Other scholars point to examples from Australia and New Zealand. The former has had few cases, despite only launching its vaccination program a few weeks ago – thanks to the rapid closure of its borders last year and its carefully managed hotel quarantine system, which has reduced the spread of Covid to a miniscule level. In contrast, the UK’s deplorable test, trace and isolate system remains shaky and unproven – despite the fact that suppressing new outbreaks of Covid-19 once restrictions are lifted will be crucial. “To put it simply, we haven’t learned the importance of isolating infected people,” Griffin said.

Then there is the problem of vaccinating the world – because until that happens, Covid-19 will remain a threat and the UK will continue to be threatened. It therefore plays a role in delivering bumps around the globe.

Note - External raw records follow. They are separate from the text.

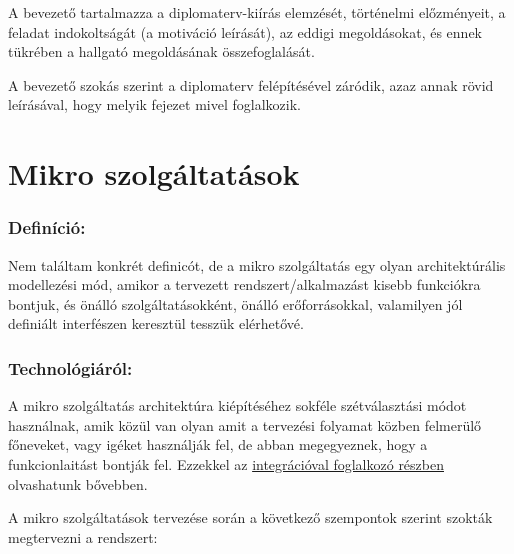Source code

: \documentclass[11pt,magyar,a4paper,oneside,]{report}
\begin{document}
A bevezető tartalmazza a diplomaterv-kiírás elemzését, történelmi
előzményeit, a feladat indokoltságát (a motiváció leírását), az eddigi
megoldásokat, és ennek tükrében a hallgató megoldásának összefoglalását.

A bevezető szokás szerint a diplomaterv felépítésével záródik, azaz
annak rövid leírásával, hogy melyik fejezet mivel foglalkozik.

\chapter{Mikro szolgáltatások}\label{mikro-szolguxe1ltatuxe1sok}

\subsection{Definíció:}\label{definuxedciuxf3}

Nem találtam konkrét definicót, de a mikro szolgáltatás egy olyan
architektúrális modellezési mód, amikor a tervezett
rendszert/alkalmazást kisebb funkciókra bontjuk, és önálló
szolgáltatásokként, önálló erőforrásokkal, valamilyen jól definiált
interfészen keresztül tesszük elérhetővé.

\subsection{Technológiáról:}\label{technoluxf3giuxe1ruxf3l}

A mikro szolgáltatás architektúra kiépítéséhez sokféle szétválasztási
módot használnak, amik közül van olyan amit a tervezési folyamat közben
felmerülő főneveket, vagy igéket használják fel, de abban megegyeznek,
hogy a funkcionlaitást bontják fel. Ezzekkel az
\href{Integrációs-minták}{integrációval foglalkozó részben} olvashatunk
bővebben.

A mikro szolgáltatások tervezése során a következő szempontok szerint
szokták megtervezni a rendszert:
\end{document}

The Israeli musician Ivri Lider performs in front of an audience wearing protective face masksIsraeli musician Ivri Lider performs before an audience wearing face masks and showing a “green pass” for entry to a stadium in Tel Aviv last month. Photo: Oded Balilty / AP

Scientists estimate that more than 11 billion doses of vaccines will be required to double hit 70% of the world’s population – a number that would hopefully achieve some form of global herd immunity. However, recent figures show that the richest nations – which make up one fifth of the world’s population, including the UK – have already bought 6 billion cans, while the remaining poorer nations – four fifths of humanity – have only secured 2.6 billion.

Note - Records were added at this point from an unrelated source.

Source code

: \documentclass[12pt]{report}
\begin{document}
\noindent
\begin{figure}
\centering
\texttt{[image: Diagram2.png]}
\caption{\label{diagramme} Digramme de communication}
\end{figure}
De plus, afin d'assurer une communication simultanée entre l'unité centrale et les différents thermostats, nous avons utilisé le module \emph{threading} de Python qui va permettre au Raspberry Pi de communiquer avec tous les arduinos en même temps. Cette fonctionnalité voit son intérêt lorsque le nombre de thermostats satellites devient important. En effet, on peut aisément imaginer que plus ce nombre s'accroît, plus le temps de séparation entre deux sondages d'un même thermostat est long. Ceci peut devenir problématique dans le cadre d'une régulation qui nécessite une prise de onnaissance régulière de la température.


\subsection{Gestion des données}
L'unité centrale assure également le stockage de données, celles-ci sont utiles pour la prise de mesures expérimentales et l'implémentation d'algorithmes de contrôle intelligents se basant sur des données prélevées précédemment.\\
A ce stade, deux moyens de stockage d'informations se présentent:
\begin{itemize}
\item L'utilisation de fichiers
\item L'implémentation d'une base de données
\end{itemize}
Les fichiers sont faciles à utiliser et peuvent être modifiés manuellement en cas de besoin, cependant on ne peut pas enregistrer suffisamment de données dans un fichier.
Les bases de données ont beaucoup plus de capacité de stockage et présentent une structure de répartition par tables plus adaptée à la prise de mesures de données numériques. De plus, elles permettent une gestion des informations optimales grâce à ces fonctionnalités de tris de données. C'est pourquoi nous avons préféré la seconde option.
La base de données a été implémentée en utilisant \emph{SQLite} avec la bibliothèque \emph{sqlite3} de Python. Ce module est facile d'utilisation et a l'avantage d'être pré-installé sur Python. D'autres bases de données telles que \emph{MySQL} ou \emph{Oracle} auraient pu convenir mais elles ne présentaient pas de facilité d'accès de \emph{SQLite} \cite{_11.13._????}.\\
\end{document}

Given this huge imbalance in vaccines, India and South Africa have asked the World Trade Organization to suspend patent rights on various Covid-19 techniques, vaccines and drugs to help them manufacture their own treatments to cope with the pandemic. The proposal has now been supported by more than 100 nations.

“We cannot repeat the painful lessons of the early years of the AIDS response, when wealthier countries recovered while millions of people were left in developing countries,” said Winnie Byanyima, executive director of Unaids, the United HIV / AIDS agency Nations in the journal Nature recently.

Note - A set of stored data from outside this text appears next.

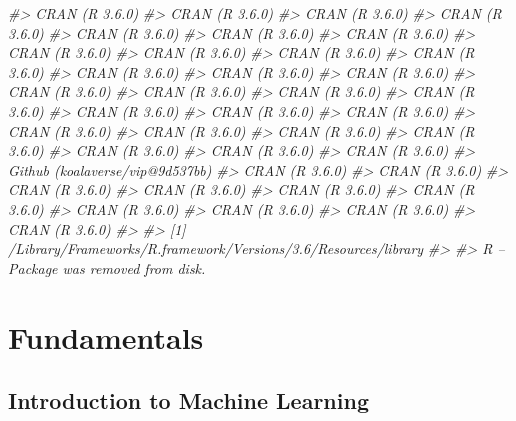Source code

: \documentclass[]{krantz}
\makeatletter
\newenvironment{Shaded}{\begin{snugshade}}{\end{snugshade}}
\newcommand{\CommentTok}[1]{\textcolor[rgb]{0.37,0.37,0.37}{\textit{#1}}}
\newenvironment{kframe}{%
\medskip{}
\setlength{\fboxsep}{.8em}
 \def\at@end@of@kframe{}%
 \ifinner\ifhmode%
  \def\at@end@of@kframe{\end{minipage}}%
  \begin{minipage}{\columnwidth}%
 \fi\fi%
 \def\FrameCommand##1{\hskip\@totalleftmargin \hskip-\fboxsep
 \colorbox{shadecolor}{##1}\hskip-\fboxsep
     \hskip-\linewidth \hskip-\@totalleftmargin \hskip\columnwidth}%
 \MakeFramed {\advance\hsize-\width
   \@totalleftmargin\z@ \linewidth\hsize
   \@setminipage}}%
 {\par\unskip\endMakeFramed%
 \at@end@of@kframe}
\renewenvironment{Shaded}{\begin{kframe}}{\end{kframe}}
\makeatother
\begin{document}
\begin{Shaded}
\begin{Highlighting}[]
\CommentTok{#>  CRAN (R 3.6.0)                 }
\CommentTok{#>  CRAN (R 3.6.0)                 }
\CommentTok{#>  CRAN (R 3.6.0)                 }
\CommentTok{#>  CRAN (R 3.6.0)                 }
\CommentTok{#>  CRAN (R 3.6.0)                 }
\CommentTok{#>  CRAN (R 3.6.0)                 }
\CommentTok{#>  CRAN (R 3.6.0)                 }
\CommentTok{#>  CRAN (R 3.6.0)                 }
\CommentTok{#>  CRAN (R 3.6.0)                 }
\CommentTok{#>  CRAN (R 3.6.0)                 }
\CommentTok{#>  CRAN (R 3.6.0)                 }
\CommentTok{#>  CRAN (R 3.6.0)                 }
\CommentTok{#>  CRAN (R 3.6.0)                 }
\CommentTok{#>  CRAN (R 3.6.0)                 }
\CommentTok{#>  CRAN (R 3.6.0)                 }
\CommentTok{#>  CRAN (R 3.6.0)                 }
\CommentTok{#>  CRAN (R 3.6.0)                 }
\CommentTok{#>  CRAN (R 3.6.0)                 }
\CommentTok{#>  CRAN (R 3.6.0)                 }
\CommentTok{#>  CRAN (R 3.6.0)                 }
\CommentTok{#>  CRAN (R 3.6.0)                 }
\CommentTok{#>  CRAN (R 3.6.0)                 }
\CommentTok{#>  CRAN (R 3.6.0)                 }
\CommentTok{#>  CRAN (R 3.6.0)                 }
\CommentTok{#>  CRAN (R 3.6.0)                 }
\CommentTok{#>  CRAN (R 3.6.0)                 }
\CommentTok{#>  CRAN (R 3.6.0)                 }
\CommentTok{#>  CRAN (R 3.6.0)                 }
\CommentTok{#>  Github (koalaverse/vip@9d537bb)}
\CommentTok{#>  CRAN (R 3.6.0)                 }
\CommentTok{#>  CRAN (R 3.6.0)                 }
\CommentTok{#>  CRAN (R 3.6.0)                 }
\CommentTok{#>  CRAN (R 3.6.0)                 }
\CommentTok{#>  CRAN (R 3.6.0)                 }
\CommentTok{#>  CRAN (R 3.6.0)                 }
\CommentTok{#>  CRAN (R 3.6.0)                 }
\CommentTok{#>  CRAN (R 3.6.0)                 }
\CommentTok{#>  CRAN (R 3.6.0)                 }
\CommentTok{#>  CRAN (R 3.6.0)                 }
\CommentTok{#> }
\CommentTok{#> [1] /Library/Frameworks/R.framework/Versions/3.6/Resources/library}
\CommentTok{#> }
\CommentTok{#>  R -- Package was removed from disk.}
\end{Highlighting}
\end{Shaded}

\mainmatter

\hypertarget{part-fundamentals}{%
\part{Fundamentals}\label{part-fundamentals}}

\hypertarget{intro}{%
\chapter{Introduction to Machine Learning}\label{intro}}
\end{document}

That point was endorsed last week by Dorothy Guerrero, Head of Policy at Global Justice Now, an NGO that advocates equitable access to vaccines. She accused rich countries of hoarding vaccines at the expense of low and middle income countries. “There is a quick and sure way to increase vaccination around the world: forego patents on Covid-19 vaccines and let countries produce their own batches. Countries like the UK need to step up. “

However, the European Union, Great Britain and many other Western states, along with large pharmaceutical companies, argue that surrendering patent rights would not help. They say that making vaccines involves following a series of careful, quality-controlled steps.

Negotiating the distribution of patent rights for these various processes would take too long. It would be better to ramp up vaccine production to the highest level and then give bursts out.

However, scientists stress that the world will not be safe from Covid-19 until global immunization has taken place. As the slogan says: Nobody is safe until everyone is safe. However, achieving this goal can take years.